All the data below goes into the copy word for word, but the pictures don't.

### Data records
+++
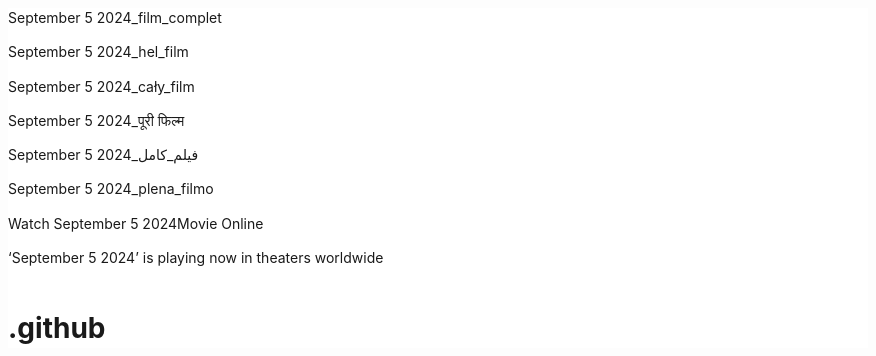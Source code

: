 September 5 2024_film_complet

September 5 2024_hel_film

September 5 2024_cały_film

September 5 2024_पूरी फिल्म

September 5 2024_فيلم_كامل

September 5 2024_plena_filmo

Watch September 5 2024Movie Online

‘September 5 2024’ is playing now in theaters worldwide 

# .github 
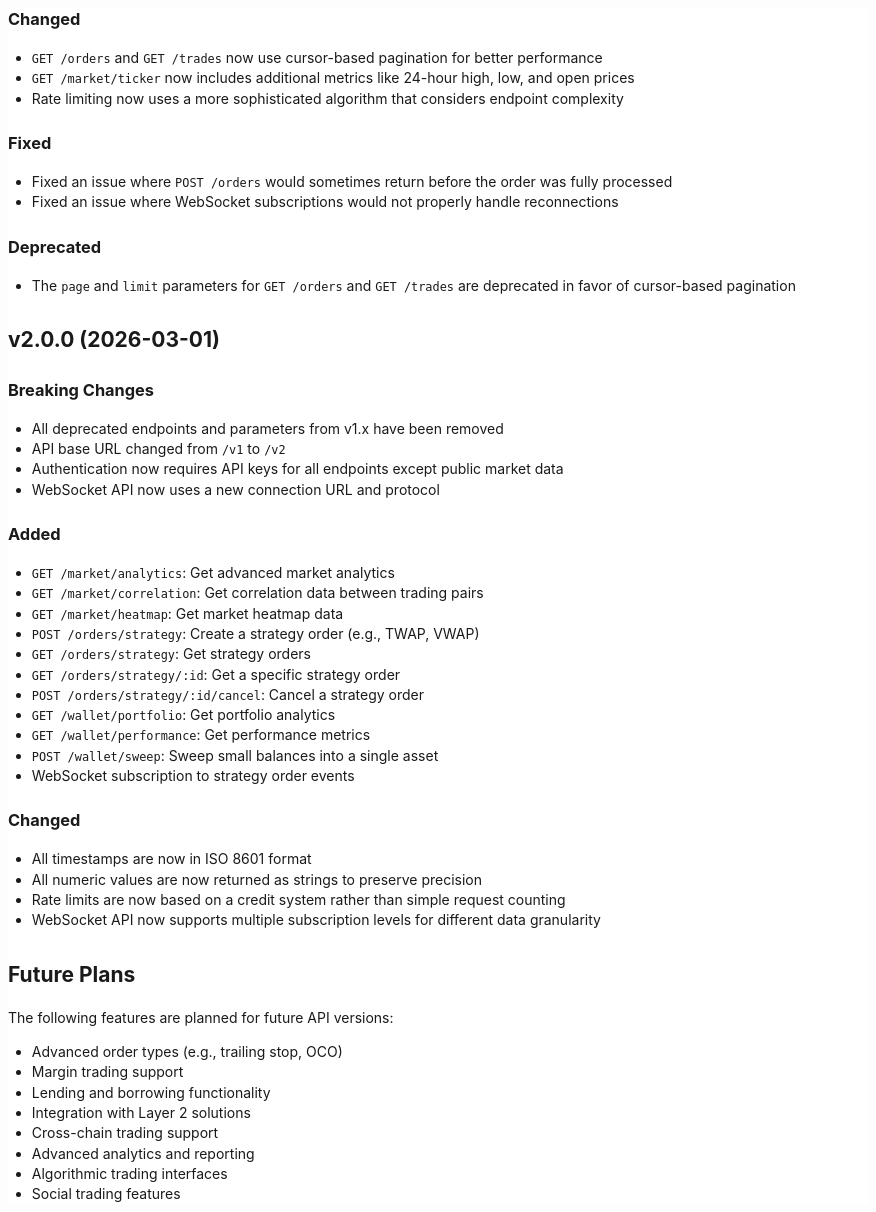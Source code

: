 ### Changed
- `GET /orders` and `GET /trades` now use cursor-based pagination for better performance
- `GET /market/ticker` now includes additional metrics like 24-hour high, low, and open prices
- Rate limiting now uses a more sophisticated algorithm that considers endpoint complexity

### Fixed
- Fixed an issue where `POST /orders` would sometimes return before the order was fully processed
- Fixed an issue where WebSocket subscriptions would not properly handle reconnections

### Deprecated
- The `page` and `limit` parameters for `GET /orders` and `GET /trades` are deprecated in favor of cursor-based pagination

## v2.0.0 (2026-03-01)

### Breaking Changes
- All deprecated endpoints and parameters from v1.x have been removed
- API base URL changed from `/v1` to `/v2`
- Authentication now requires API keys for all endpoints except public market data
- WebSocket API now uses a new connection URL and protocol

### Added
- `GET /market/analytics`: Get advanced market analytics
- `GET /market/correlation`: Get correlation data between trading pairs
- `GET /market/heatmap`: Get market heatmap data
- `POST /orders/strategy`: Create a strategy order (e.g., TWAP, VWAP)
- `GET /orders/strategy`: Get strategy orders
- `GET /orders/strategy/:id`: Get a specific strategy order
- `POST /orders/strategy/:id/cancel`: Cancel a strategy order
- `GET /wallet/portfolio`: Get portfolio analytics
- `GET /wallet/performance`: Get performance metrics
- `POST /wallet/sweep`: Sweep small balances into a single asset
- WebSocket subscription to strategy order events

### Changed
- All timestamps are now in ISO 8601 format
- All numeric values are now returned as strings to preserve precision
- Rate limits are now based on a credit system rather than simple request counting
- WebSocket API now supports multiple subscription levels for different data granularity

## Future Plans

The following features are planned for future API versions:

- Advanced order types (e.g., trailing stop, OCO)
- Margin trading support
- Lending and borrowing functionality
- Integration with Layer 2 solutions
- Cross-chain trading support
- Advanced analytics and reporting
- Algorithmic trading interfaces
- Social trading features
+++
### Solution to this task
Source code

: September 5 2024_film_complet

September 5 2024_hel_film

September 5 2024_cały_film

September 5 2024_पूरी फिल्म

September 5 2024_فيلم_كامل

September 5 2024_plena_filmo

Watch September 5 2024Movie Online

‘September 5 2024’ is playing now in theaters worldwide 

# .github 
Source code

: ### Changed
- `GET /orders` and `GET /trades` now use cursor-based pagination for better performance
- `GET /market/ticker` now includes additional metrics like 24-hour high, low, and open prices
- Rate limiting now uses a more sophisticated algorithm that considers endpoint complexity

### Fixed
- Fixed an issue where `POST /orders` would sometimes return before the order was fully processed
- Fixed an issue where WebSocket subscriptions would not properly handle reconnections

### Deprecated
- The `page` and `limit` parameters for `GET /orders` and `GET /trades` are deprecated in favor of cursor-based pagination

## v2.0.0 (2026-03-01)

### Breaking Changes
- All deprecated endpoints and parameters from v1.x have been removed
- API base URL changed from `/v1` to `/v2`
- Authentication now requires API keys for all endpoints except public market data
- WebSocket API now uses a new connection URL and protocol

### Added
- `GET /market/analytics`: Get advanced market analytics
- `GET /market/correlation`: Get correlation data between trading pairs
- `GET /market/heatmap`: Get market heatmap data
- `POST /orders/strategy`: Create a strategy order (e.g., TWAP, VWAP)
- `GET /orders/strategy`: Get strategy orders
- `GET /orders/strategy/:id`: Get a specific strategy order
- `POST /orders/strategy/:id/cancel`: Cancel a strategy order
- `GET /wallet/portfolio`: Get portfolio analytics
- `GET /wallet/performance`: Get performance metrics
- `POST /wallet/sweep`: Sweep small balances into a single asset
- WebSocket subscription to strategy order events

### Changed
- All timestamps are now in ISO 8601 format
- All numeric values are now returned as strings to preserve precision
- Rate limits are now based on a credit system rather than simple request counting
- WebSocket API now supports multiple subscription levels for different data granularity

## Future Plans

The following features are planned for future API versions:

- Advanced order types (e.g., trailing stop, OCO)
- Margin trading support
- Lending and borrowing functionality
- Integration with Layer 2 solutions
- Cross-chain trading support
- Advanced analytics and reporting
- Algorithmic trading interfaces
- Social trading features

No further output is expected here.